社会貢献、男女平等のサポート体制についての質問も出た。ダイバーシティ担当の青木副社長は、「男女は平等に扱っている。79人の女性総合職がいるが、14人が管理職だ。育児休職は1年から1年半取得可能で現在5人が休職中。育児休職後に職場復帰した者はほぼ100%」と説明。芦田社長は「女性総合職が課長、副部長になっている。現在では採用の3割くらいが総合職だ」と補足した。

株主還元と社外取締役について、「1株利益に対する配当性向だけではなく株主資本比で見た配当率(=DOE)の考え方を取るべきではないか」「社外取締役については、金融出身者に偏重しているのではないか。マクロに強い社外取締役は1人でいいから国際法務や国際会計の実務に強い専門家を社外取締役に入れてはどうか」「社外重役制度の形骸化を廃する意味でも検討すべきだ」という意見も出て、会場から拍手が沸いた。

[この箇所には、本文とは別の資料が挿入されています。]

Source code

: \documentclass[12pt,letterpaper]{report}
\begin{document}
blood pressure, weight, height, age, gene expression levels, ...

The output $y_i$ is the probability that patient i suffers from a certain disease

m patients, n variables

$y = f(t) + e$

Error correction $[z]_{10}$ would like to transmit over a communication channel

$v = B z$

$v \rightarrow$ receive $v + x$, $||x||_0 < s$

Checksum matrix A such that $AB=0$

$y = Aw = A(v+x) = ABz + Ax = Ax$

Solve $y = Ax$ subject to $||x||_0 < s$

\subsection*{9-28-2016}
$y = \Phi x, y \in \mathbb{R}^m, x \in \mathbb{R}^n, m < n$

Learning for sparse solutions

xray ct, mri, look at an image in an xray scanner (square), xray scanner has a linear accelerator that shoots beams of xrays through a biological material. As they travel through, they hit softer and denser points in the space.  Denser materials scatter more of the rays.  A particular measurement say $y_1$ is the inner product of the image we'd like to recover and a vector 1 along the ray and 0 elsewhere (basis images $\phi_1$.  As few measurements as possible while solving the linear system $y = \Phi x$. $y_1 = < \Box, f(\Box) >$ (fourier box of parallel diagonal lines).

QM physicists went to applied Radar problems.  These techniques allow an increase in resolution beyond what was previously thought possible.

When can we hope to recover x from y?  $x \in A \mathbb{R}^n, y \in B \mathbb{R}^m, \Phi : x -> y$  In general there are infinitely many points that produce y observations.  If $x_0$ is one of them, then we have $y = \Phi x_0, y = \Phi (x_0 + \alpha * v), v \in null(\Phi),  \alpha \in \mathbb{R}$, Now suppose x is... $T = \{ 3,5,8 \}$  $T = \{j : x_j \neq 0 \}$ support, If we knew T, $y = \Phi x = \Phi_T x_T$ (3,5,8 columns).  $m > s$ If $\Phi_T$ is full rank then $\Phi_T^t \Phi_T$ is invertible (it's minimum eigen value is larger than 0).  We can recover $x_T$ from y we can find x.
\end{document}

芦田社長は、「いろいろな考え方があるなかでDOEの考え方もある。今後の課題としてご意見を承る。2人の社外取締役は民間企業にもいた経験があり、金融に偏しているということもない」と応じた。

今年の商船三井の株主総会の所要時間は、過去最長の125分(昨年は115分)。うち質疑応答に95分を要した。昨年より21人多い676人が集まったが、質問者は前回を5人下回る9人。逆に、質問数は昨年より2つ多い22となった。